Mana Sitti Habib Jamaladdin (مانا ستي حبيب جمال الدين) (c. 1810s – 15 July 1919), commonly known as Dada Masiti ("Sister Masiti"), was a Swahili poet, mystic and Islamic scholar from Somalia. She composed her poetry in the Bravanese dialect spoken in Barawa.

==Biography==
Dada Masiti was born Mana Sitti Habib Jamaladdin in the 1810s in Tunda (Also spelled as Chundwa or Tchundwa), a coastal town in Pate Island, Lamu. Dada Masiti left Tunda for Brava at a very early age and as such is often wrongly presumed to have been born in Brava. Her family on both sides hailed from the Mahadali Ashraf clan. Her mother's maternal grandfather also belonged to the Ali Naziri Ashraf, which commanded more influence in the area and was the larger of the two subclans. The Ashraf had first established residence in Barawa around the start of the 1600s, and ultimately traced their lineage to the Prophet Muhammad. Like the claims of other Somali clans in this regard, this alleged genealogy is historically untenable.

What is known about Dada Masiti's early years is exclusively derived from different oral traditions. Accounts endorsed by descendants of her nearer relatives indicate that she was kidnapped and taken to Zanzibar.

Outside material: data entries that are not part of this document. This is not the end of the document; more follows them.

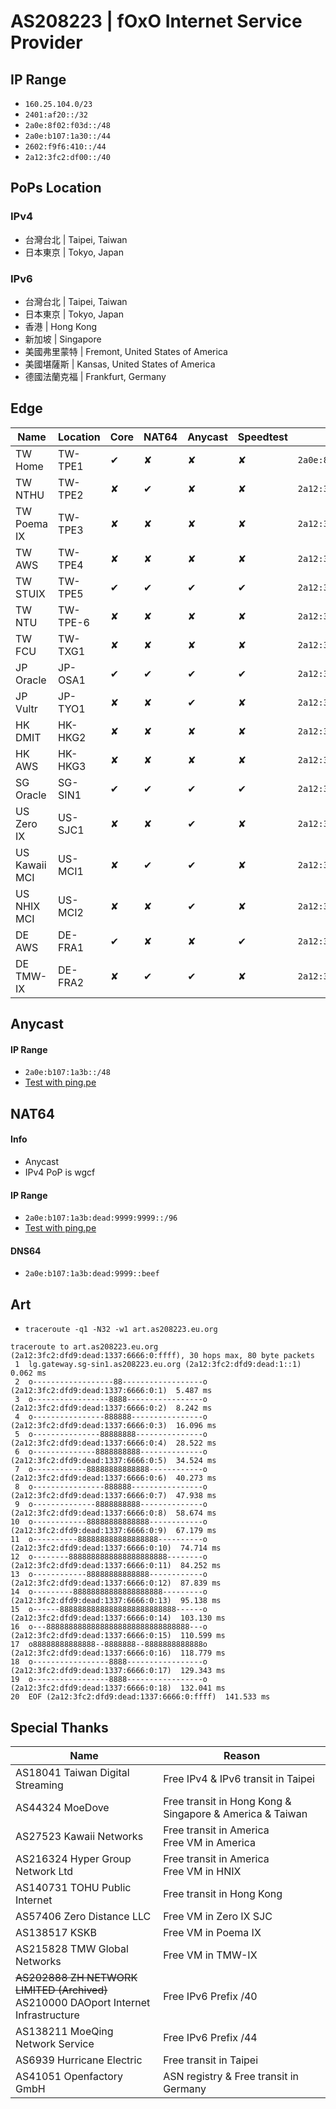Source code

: # **AS208223 | fOxO Internet Service Provider**
## IP Range
- `160.25.104.0/23`
- `2401:af20::/32`
- `2a0e:8f02:f03d::/48`
- `2a0e:b107:1a30::/44`
- `2602:f9f6:410::/44`
- `2a12:3fc2:df00::/40`

## PoPs Location
### IPv4
 - 台灣台北 | Taipei, Taiwan
 - 日本東京 | Tokyo, Japan

### IPv6
 - 台灣台北 | Taipei, Taiwan
 - 日本東京 | Tokyo, Japan
 - 香港 | Hong Kong
 - 新加坡 | Singapore
 - 美國弗里蒙特 | Fremont, United States of America
 - 美國堪薩斯 | Kansas, United States of America
 - 德國法蘭克福 | Frankfurt, Germany

<!-- - 美國西雅圖 | Seattle, United States of America-->


## Edge
| Name | Location | Core | NAT64 | Anycast | Speedtest | Prefix | 
| --- | --- | --- | --- | --- | --- | --- |
| TW Home | TW-TPE1 | ✔ | ✘ | ✘ | ✘ | `2a0e:8f02:f03d::/48`
| TW NTHU | TW-TPE2 | ✘ | ✔ | ✘ | ✘ | `2a12:3fc2:dfaa::/48`  
| TW Poema IX | TW-TPE3 | ✘ | ✘ | ✘ | ✘ | `2a12:3fc2:dfdb::/48`  
| TW AWS | TW-TPE4 | ✘ | ✘ | ✘ | ✘ | `2a12:3fc2:dfd5::/48`  
| TW STUIX | TW-TPE5 | ✔ | ✔ | ✔ | ✔ | `2a12:3fc2:dfd2::/48`
| TW NTU | TW-TPE-6 | ✘ | ✘ | ✘ | ✘ | `2a12:3fc2:dfcb::/48`
| TW FCU | TW-TXG1 | ✘ | ✘ | ✘ | ✘ | `2a12:3fc2:dfce::/48`
| JP Oracle | JP-OSA1  | ✔ | ✔ | ✔ | ✔ | `2a12:3fc2:dfdf::/48` 
| JP Vultr | JP-TYO1  | ✘ | ✘ | ✔ | ✘ |  `2a12:3fc2:dfdc::/48`
| HK DMIT |  HK-HKG2 | ✘ | ✘ | ✘ | ✘ |  `2a12:3fc2:dfdd::/48` 
| HK AWS | HK-HKG3 | ✘ | ✘ | ✘ | ✘ |  `2a12:3fc2:dfcf::/48`
| SG Oracle | SG-SIN1 | ✔ | ✔ | ✔ | ✔ | `2a12:3fc2:dfd9::/48` 
| US Zero IX | US-SJC1  | ✘ | ✘ | ✔ | ✘ | `2a12:3fc2:dfd6::/48`
| US Kawaii MCI | US-MCI1  | ✘ | ✔ | ✔ | ✘ | `2a12:3fc2:dfd8::/48` 
| US NHIX MCI | US-MCI2  | ✘ | ✘ | ✔ | ✘ | `2a12:3fc2:dfca::/48` 
| DE AWS | DE-FRA1 | ✔ | ✘ | ✘ | ✔ |  `2a12:3fc2:dfda::/48`  
| DE TMW-IX | DE-FRA2 | ✘ | ✔ | ✔ | ✘ | `2a12:3fc2:dfd4::/48`


<!-- 
| HK Skywolf | HK-HKG1  | ✔ | ✘ | ✔ | ✔ |  `2a12:3fc2:dfde::/48`
| US AWS | US-SEA2  | ✔ | ✔ | ✔ | ✘ | `2a12:3fc2:dfd1::/48`
| HK JJIX | HK-HKG4 | ✘ | ✘ | ✘ | ✘ | `2a12:3fc2:dfcd::/48`  
| KR AWS| KR-ICN1 | ✘ | ✘ | ✘ | ✘ |  `2a12:3fc2:dfd0::/48`
| AU Pigeon LXC | AU-SYD1 | ✘ | ✘ | ✘ | ✘ | `2a12:3fc2:dfcc::/48`
| US Vultr ORD | US-ORD1  | ✘ | ✔ | ✔ | ✘ | `2a12:3fc2:dfd8::/48`  
| CN Computer CGO | CN-CGO1 | ✘ | ✘ | ✘ | ✘ |  `2a12:3fc2:dfd7::/48`
-->

## Anycast
#### IP Range
- `2a0e:b107:1a3b::/48`
- [Test with ping.pe](https://ping6.ping.pe/2a0e:b107:1a3b::)

## NAT64
#### Info
- Anycast
- IPv4 PoP is wgcf
#### IP Range
- `2a0e:b107:1a3b:dead:9999:9999::/96`
- [Test with ping.pe](https://ping6.ping.pe/2a0e:b107:1a3b:dead:9999:9999:101:101)

#### DNS64
- `2a0e:b107:1a3b:dead:9999::beef`

## Art
- `traceroute -q1 -N32 -w1 art.as208223.eu.org`

```
traceroute to art.as208223.eu.org (2a12:3fc2:dfd9:dead:1337:6666:0:ffff), 30 hops max, 80 byte packets
 1  lg.gateway.sg-sin1.as208223.eu.org (2a12:3fc2:dfd9:dead:1::1)  0.062 ms
 2  o------------------88------------------o (2a12:3fc2:dfd9:dead:1337:6666:0:1)  5.487 ms
 3  o-----------------8888-----------------o (2a12:3fc2:dfd9:dead:1337:6666:0:2)  8.242 ms
 4  o----------------888888----------------o (2a12:3fc2:dfd9:dead:1337:6666:0:3)  16.096 ms
 5  o---------------88888888---------------o (2a12:3fc2:dfd9:dead:1337:6666:0:4)  28.522 ms
 6  o--------------8888888888--------------o (2a12:3fc2:dfd9:dead:1337:6666:0:5)  34.524 ms
 7  o------------88888888888888------------o (2a12:3fc2:dfd9:dead:1337:6666:0:6)  40.273 ms
 8  o----------------888888----------------o (2a12:3fc2:dfd9:dead:1337:6666:0:7)  47.938 ms
 9  o--------------8888888888--------------o (2a12:3fc2:dfd9:dead:1337:6666:0:8)  58.674 ms
10  o------------88888888888888------------o (2a12:3fc2:dfd9:dead:1337:6666:0:9)  67.179 ms
11  o----------888888888888888888----------o (2a12:3fc2:dfd9:dead:1337:6666:0:10)  74.714 ms
12  o--------8888888888888888888888--------o (2a12:3fc2:dfd9:dead:1337:6666:0:11)  84.252 ms
13  o------------88888888888888------------o (2a12:3fc2:dfd9:dead:1337:6666:0:12)  87.839 ms
14  o---------88888888888888888888---------o (2a12:3fc2:dfd9:dead:1337:6666:0:13)  95.138 ms
15  o------88888888888888888888888888------o (2a12:3fc2:dfd9:dead:1337:6666:0:14)  103.130 ms
16  o---88888888888888888888888888888888---o (2a12:3fc2:dfd9:dead:1337:6666:0:15)  110.599 ms
17  o88888888888888--8888888--8888888888888o (2a12:3fc2:dfd9:dead:1337:6666:0:16)  118.779 ms
18  o-----------------8888-----------------o (2a12:3fc2:dfd9:dead:1337:6666:0:17)  129.343 ms
19  o-----------------8888-----------------o (2a12:3fc2:dfd9:dead:1337:6666:0:18)  132.041 ms
20  EOF (2a12:3fc2:dfd9:dead:1337:6666:0:ffff)  141.533 ms
```

## Special Thanks
| Name | Reason | 
| --- | --- |
| AS18041 Taiwan Digital Streaming |  Free IPv4 & IPv6 transit in Taipei
| AS44324 MoeDove | Free transit in Hong Kong & Singapore & America & Taiwan
| AS27523 Kawaii Networks | Free transit in America <br> Free VM in America
| AS216324 Hyper Group Network Ltd | Free transit in America <br> Free VM in HNIX
| AS140731 TOHU Public Internet | Free transit in Hong Kong
| AS57406 Zero Distance LLC | Free VM in Zero IX SJC
| AS138517 KSKB | Free VM in Poema IX  
| AS215828 TMW Global Networks | Free VM in TMW-IX
| <del>AS202888 ZH NETWORK LIMITED (Archived)</del> <br> AS210000 DAOport Internet Infrastructure | Free IPv6 Prefix /40
| AS138211 MoeQing Network Service |  Free IPv6 Prefix /44
| AS6939 Hurricane Electric |  Free transit in Taipei
| AS41051 Openfactory GmbH | ASN registry  &  Free transit in Germany

<!-- 
| AS203314 Hats Network | Free VM & Transit in Hong Kong | 
| AS212895 Route64 |  Free transit in Germany
| AS215364 Infinitron Internet LLC | Free transit in Hong Kong <br> Free VM in JJIX

-->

While she had been abducted, the kidnapping occurred while she was a teenager and was carried out with her consent by a suitor that her family had turned down as a potential husband. The two eloped and were wed in Pate. Their relationship shortly afterwards fell apart, and she was then reportedly held in a manner approaching slavery for around ten years. She eventually succeeded in escaping, and her maternal cousin Omar Qullatten, who at the time resided in Zanzibar, came to her rescue. Dada Masiti herself appears to confirm this version of events in her poetry since she alludes to having been led astray by worldly lures, and expresses contrition and a desire to atone for her deeds. Her poems also mention Omar Qullatten by name, and repeatedly request that God bless him. Dada Masiti never remarried and bore no children.

Dada Masiti immersed herself in religious studies under a Sheikh Mohammed Janna al-Bahluli. A follower of the Qadiriyya, her poetry demonstrates a detailed understanding of the Quran and Sunnah. Poetry dedicated to her by her contemporaries gives evidence that she was well-respected. Sheikh Qasim Muhyiddin al-Barawi referred to her as a "treasure to be jealously preserved".

Dada Masiti's most famous poem was "After Life, Comes Death: When the Sheikh Dies, No One Should Weep", composed for her friend, the jurist Sheikh Nureni Mohammed Sabir. She also composed "Shaikhi Chifa isiloowa", a eulogy for Sheikh Nurein Ahmed al-Sabir al-Hatimy. Many of her contemporaries committed to memory her poetry, particularly women. Her verse still figures prominently in the poetic annals of Barawa.

After her death, Dada Masiti was buried on the site of her small house in Barawa. An annual ziyārah to her shrine is observed in the town.